____ SUPPLIED ENTRIES

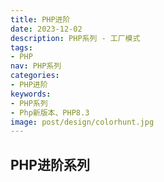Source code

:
 ```yaml
---
title: PHP进阶
date: 2023-12-02 
description: PHP系列 - 工厂模式
tags:
- PHP
nav: PHP系列
categories:
- PHP进阶
keywords:
- PHP系列
- Php新版本、PHP8.3
image: post/design/colorhunt.jpg
---
```


## PHP进阶系列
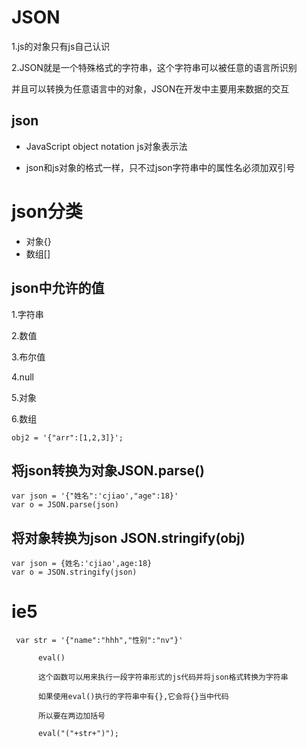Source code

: # JSON

1.js的对象只有js自己认识

2.JSON就是一个特殊格式的字符串，这个字符串可以被任意的语言所识别

并且可以转换为任意语言中的对象，JSON在开发中主要用来数据的交互

## json

- JavaScript object notation js对象表示法

- json和js对象的格式一样，只不过json字符串中的属性名必须加双引号

# json分类

- 对象{}
- 数组[]

## json中允许的值

1.字符串

2.数值

3.布尔值

4.null

5.对象

6.数组

```
obj2 = '{"arr":[1,2,3]}';
```

## 将json转换为对象JSON.parse()



```
var json = '{"姓名":'cjiao',"age":18}'
var o = JSON.parse(json)
```



## 将对象转换为json  JSON.stringify(obj)

```
var json = {姓名:'cjiao',age:18}
var o = JSON.stringify(json)
```

# ie5

```
 var str = '{"name":"hhh","性别":"nv"}'

​      eval()

​      这个函数可以用来执行一段字符串形式的js代码并将json格式转换为字符串

​      如果使用eval()执行的字符串中有{},它会将{}当中代码

​      所以要在两边加括号

​      eval("("+str+")");
```

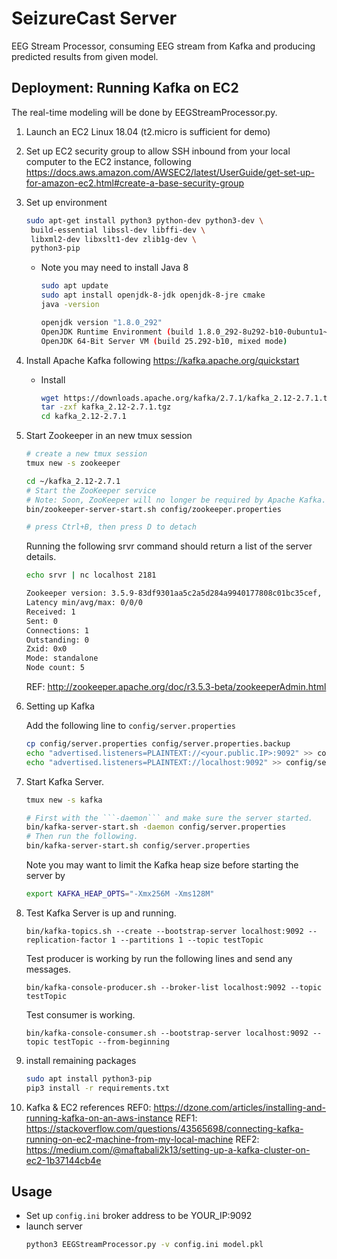 SeizureCast Server
====================
EEG Stream Processor, consuming EEG stream from Kafka and producing predicted results from given model.

Deployment: Running Kafka on EC2
--------------------------------

The real-time modeling will be done by EEGStreamProcessor.py.

1. Launch an EC2 Linux 18.04 (t2.micro is sufficient for demo)
1. Set up EC2 security group to allow SSH inbound from your local computer to the EC2 instance, following https://docs.aws.amazon.com/AWSEC2/latest/UserGuide/get-set-up-for-amazon-ec2.html#create-a-base-security-group
1. Set up environment
    ```sh
    sudo apt-get install python3 python-dev python3-dev \
     build-essential libssl-dev libffi-dev \
     libxml2-dev libxslt1-dev zlib1g-dev \
     python3-pip
    ```
    * Note you may need to install Java 8 
      ```sh
      sudo apt update
      sudo apt install openjdk-8-jdk openjdk-8-jre cmake
      java -version
      ```
      ```sh
      openjdk version "1.8.0_292"
      OpenJDK Runtime Environment (build 1.8.0_292-8u292-b10-0ubuntu1~18.04-b10)
      OpenJDK 64-Bit Server VM (build 25.292-b10, mixed mode)
      ```
1. Install Apache Kafka following https://kafka.apache.org/quickstart
    
    * Install 
      ```sh
      wget https://downloads.apache.org/kafka/2.7.1/kafka_2.12-2.7.1.tgz
      tar -zxf kafka_2.12-2.7.1.tgz
      cd kafka_2.12-2.7.1
      ```
      
1. Start Zookeeper in an new tmux session
    ```sh
    # create a new tmux session
    tmux new -s zookeeper
    
    cd ~/kafka_2.12-2.7.1
    # Start the ZooKeeper service
    # Note: Soon, ZooKeeper will no longer be required by Apache Kafka.
    bin/zookeeper-server-start.sh config/zookeeper.properties
    
    # press Ctrl+B, then press D to detach 
    ```
    Running the following srvr command should return a list of the server details.
    ```sh
    echo srvr | nc localhost 2181
    
    Zookeeper version: 3.5.9-83df9301aa5c2a5d284a9940177808c01bc35cef, built on 01/06/2021 20:03 GMT
    Latency min/avg/max: 0/0/0
    Received: 1
    Sent: 0
    Connections: 1
    Outstanding: 0
    Zxid: 0x0
    Mode: standalone
    Node count: 5
    ```
    REF: http://zookeeper.apache.org/doc/r3.5.3-beta/zookeeperAdmin.html

1. Setting up Kafka

    Add the following line to `config/server.properties`
    ```sh
    cp config/server.properties config/server.properties.backup
    echo "advertised.listeners=PLAINTEXT://<your.public.IP>:9092" >> config/server.properties
    echo "advertised.listeners=PLAINTEXT://localhost:9092" >> config/server.properties
    ```
1. Start Kafka Server.
    ```sh
    tmux new -s kafka
    ```
    ```sh
    # First with the ```-daemon``` and make sure the server started.
    bin/kafka-server-start.sh -daemon config/server.properties
    # Then run the following.
    bin/kafka-server-start.sh config/server.properties
    ```
    Note you may want to limit the Kafka heap size before starting the server by 
    ```sh
    export KAFKA_HEAP_OPTS="-Xmx256M -Xms128M"
    ```
1. Test Kafka Server is up and running.
    ```
    bin/kafka-topics.sh --create --bootstrap-server localhost:9092 --replication-factor 1 --partitions 1 --topic testTopic
    ```
    Test producer is working by run the following lines and send any messages.
    ```
    bin/kafka-console-producer.sh --broker-list localhost:9092 --topic testTopic
    ```
    Test consumer is working.
    ```
    bin/kafka-console-consumer.sh --bootstrap-server localhost:9092 --topic testTopic --from-beginning
    ```
1. install remaining packages
    ```sh
    sudo apt install python3-pip
    pip3 install -r requirements.txt
    ```
1. Kafka & EC2 references
    REF0: https://dzone.com/articles/installing-and-running-kafka-on-an-aws-instance
    REF1: https://stackoverflow.com/questions/43565698/connecting-kafka-running-on-ec2-machine-from-my-local-machine
    REF2: https://medium.com/@maftabali2k13/setting-up-a-kafka-cluster-on-ec2-1b37144cb4e


Usage
-----
* Set up `config.ini` broker address to be YOUR_IP:9092
* launch server
  ```sh
  python3 EEGStreamProcessor.py -v config.ini model.pkl
  ```
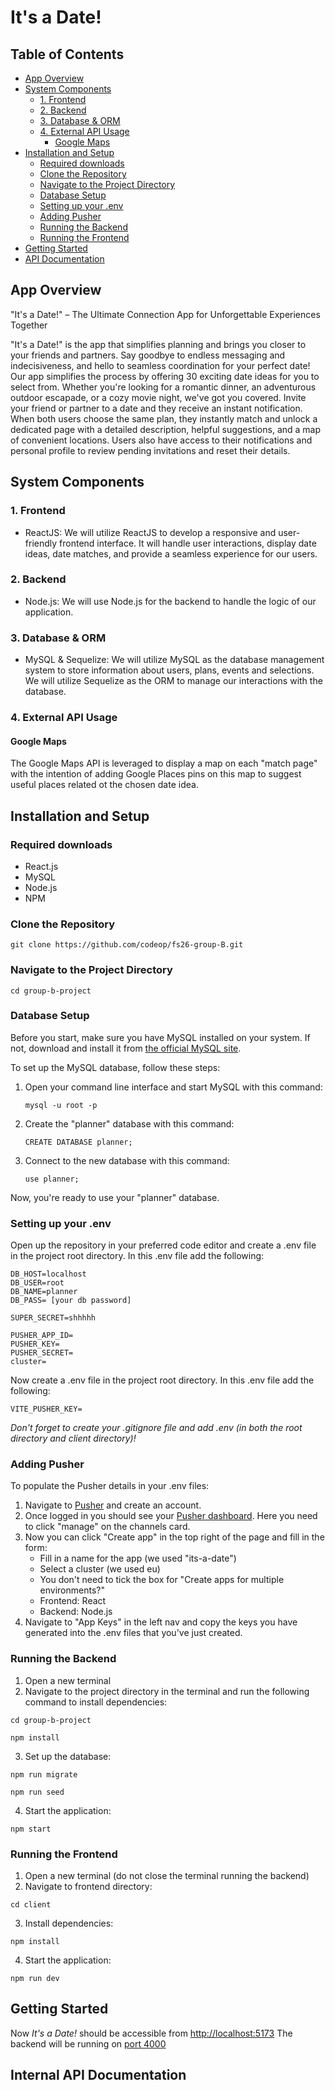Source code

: # It's a Date!

<a name="Table of Contents"></a>

## Table of Contents

- [App Overview](#app-overview)
- [System Components](#system-components)
  - [1. Frontend](#1-frontend)
  - [2. Backend](#2-backend)
  - [3. Database & ORM](#database-and-orm)
  - [4. External API Usage](#4-external-api-usage)
    - [ Google Maps ](#google-maps)
- [Installation and Setup](#installation-and-setup)
  - [Required downloads](#required-downloads)
  - [Clone the Repository](#clone-the-repository)
  - [Navigate to the Project Directory](#navigate-to-the-project-directory)
  - [Database Setup](#database-setup)
  - [Setting up your .env](#setting-up-your-env)
  - [Adding Pusher](#adding-pusher)
  - [Running the Backend](#running-the-backend)
  - [Running the Frontend](#running-the-frontend)
- [Getting Started](#getting-started)
- [API Documentation](#internal-api-documentation)

<a name="App Overview"></a>

## App Overview

"It's a Date!" – The Ultimate Connection App for Unforgettable Experiences Together

"It's a Date!" is the app that simplifies planning and brings you closer to your friends and partners. Say goodbye to endless messaging and indecisiveness, and hello to seamless coordination for your perfect date! Our app simplifies the process by offering 30 exciting date ideas for you to select from. Whether you're looking for a romantic dinner, an adventurous outdoor escapade, or a cozy movie night, we've got you covered. Invite your friend or partner to a date and they receive an instant notification. When both users choose the same plan, they instantly match and unlock a dedicated page with a detailed description, helpful suggestions, and a map of convenient locations. Users also have access to their notifications and personal profile to review pending invitations and reset their details. 

<a name="System Components"></a>

## System Components

<a name="frontend"></a>

### 1. Frontend

- ReactJS: We will utilize ReactJS to develop a responsive and user-friendly frontend interface. It will handle user interactions, display date ideas, date matches, and provide a seamless experience for our users.

<a name="backend"></a>

### 2. Backend

- Node.js: We will use Node.js for the backend to handle the logic of our application.

<a name="Database and ORM"></a>

### 3. Database & ORM

- MySQL & Sequelize: We will utilize MySQL as the database management system to store information about users, plans, events and selections. We will utilize Sequelize as the ORM to manage our interactions with the database.

<a name="External API Usage"></a>

### 4. External API Usage

<a name="Google Maps"></a>

#### Google Maps

The Google Maps API is leveraged to display a map on each "match page" with the intention of adding Google Places pins on this map to suggest useful places related ot the chosen date idea.

<a name="Installation and Setup"></a>

## Installation and Setup

<a name="Required downloads"></a>

### Required downloads

- React.js
- MySQL
- Node.js
- NPM

<a name="Clone the Repository"></a>

### Clone the Repository

```
git clone https://github.com/codeop/fs26-group-B.git
```

<a name="Navigate to the Project Directory"></a>

### Navigate to the Project Directory

```
cd group-b-project
```


<a name="Database Setup"></a>

### Database Setup

Before you start, make sure you have MySQL installed on your system. If not, download and install it from [the official MySQL site](https://www.mysql.com/downloads/).

To set up the MySQL database, follow these steps:

1. Open your command line interface and start MySQL with this command:

   ```
   mysql -u root -p
   ```
     
2. Create the "planner" database with this command:
   
   ```
   CREATE DATABASE planner;
   ```
3. Connect to the new database with this command:
   
   ```
   use planner;
   ```

Now, you're ready to use your "planner" database.

<a name="Setting up your env"></a>

### Setting up your .env

Open up the repository in your preferred code editor and create a .env file in the project root directory. In this .env file add the following:

```
DB_HOST=localhost
DB_USER=root
DB_NAME=planner
DB_PASS= [your db password]

SUPER_SECRET=shhhhh

PUSHER_APP_ID=
PUSHER_KEY=
PUSHER_SECRET=
cluster=
```

Now create a .env file in the project root directory. In this .env file add the following:

```
VITE_PUSHER_KEY=
```

*Don't forget to create your .gitignore file and add .env (in both the root directory and client directory)!*

<a name="Adding Pusher"></a>

### Adding Pusher

To populate the Pusher details in your .env files:

1. Navigate to [Pusher](https://pusher.com/) and create an account.
2. Once logged in you should see your [Pusher dashboard](https://dashboard.pusher.com/). Here you need to click "manage" on the channels card.
3. Now you can click "Create app" in the top right of the page and fill in the form:
    - Fill in a name for the app (we used "its-a-date")
    - Select a cluster (we used eu)
    - You don't need to tick the box for "Create apps for multiple environments?"
    - Frontend: React
    - Backend: Node.js
4. Navigate to "App Keys" in the left nav and copy the keys you have generated into the .env files that you've just created.

<a name="Running the Backend"></a>

### Running the Backend

1. Open a new terminal 
2. Navigate to the project directory in the terminal and run the following command to install dependencies:

```
cd group-b-project
```

```
npm install
```

3. Set up the database:

```
npm run migrate
```

```
npm run seed
```

4. Start the application:

```
npm start
```

<a name="Running the Frontend"></a>

### Running the Frontend

1. Open a new terminal (do not close the terminal running the backend)
2. Navigate to frontend directory:

```
cd client
```

3. Install dependencies:

```
npm install
```

4. Start the application:

```
npm run dev
```


<a name="Getting Started"></a>

## Getting Started

Now *It's a Date!* should be accessible from [http://localhost:5173](http://localhost:5173/)
The backend will be running on [port 4000](http://localhost:4000/)


<a name="API Documentation"></a>

## Internal API Documentation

________

Whatever lies between the first line of the data and the line holding "- json和js对象的格式一样，只不过json字符串中的属性名必须加双引号", inclusive, should be repeated exactly, apart from the pictures.

Source code

:
 ```yaml
---
title: PHP进阶
date: 2023-12-02 
description: PHP系列 - 工厂模式
tags:
- PHP
nav: PHP系列
categories:
- PHP进阶
keywords:
- PHP系列
- Php新版本、PHP8.3
image: post/design/colorhunt.jpg
---
```


## PHP进阶系列
Source code

: # JSON

1.js的对象只有js自己认识

2.JSON就是一个特殊格式的字符串，这个字符串可以被任意的语言所识别

并且可以转换为任意语言中的对象，JSON在开发中主要用来数据的交互

## json

- JavaScript object notation js对象表示法

- json和js对象的格式一样，只不过json字符串中的属性名必须加双引号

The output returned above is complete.